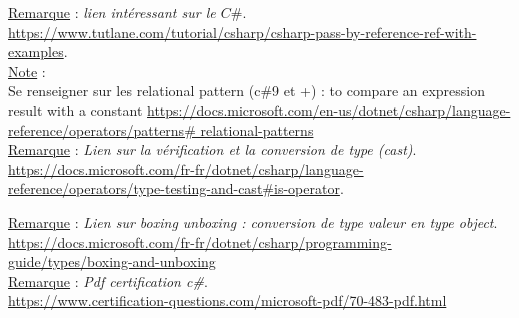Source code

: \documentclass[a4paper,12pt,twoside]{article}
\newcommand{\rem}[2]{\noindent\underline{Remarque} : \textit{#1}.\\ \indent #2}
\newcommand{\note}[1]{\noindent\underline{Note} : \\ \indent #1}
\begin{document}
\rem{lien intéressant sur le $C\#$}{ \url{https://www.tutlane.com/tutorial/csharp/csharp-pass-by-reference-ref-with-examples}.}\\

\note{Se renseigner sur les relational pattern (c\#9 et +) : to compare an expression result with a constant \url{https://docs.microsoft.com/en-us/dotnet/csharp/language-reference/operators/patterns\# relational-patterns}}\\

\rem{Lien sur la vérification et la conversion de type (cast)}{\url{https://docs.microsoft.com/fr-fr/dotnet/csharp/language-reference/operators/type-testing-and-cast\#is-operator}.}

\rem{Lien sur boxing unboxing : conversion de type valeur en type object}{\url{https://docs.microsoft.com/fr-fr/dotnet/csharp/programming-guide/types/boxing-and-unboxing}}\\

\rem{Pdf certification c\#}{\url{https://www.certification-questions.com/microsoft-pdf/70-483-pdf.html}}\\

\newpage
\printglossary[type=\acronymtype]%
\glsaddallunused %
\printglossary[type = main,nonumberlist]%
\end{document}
──────
Which lines of the records above hold the word "newcommand"? Copy each one out.

## Finished task:
\newcommand{\rem}[2]{\noindent\underline{Remarque} : \textit{#1}.\\ \indent #2}
\newcommand{\note}[1]{\noindent\underline{Note} : \\ \indent #1}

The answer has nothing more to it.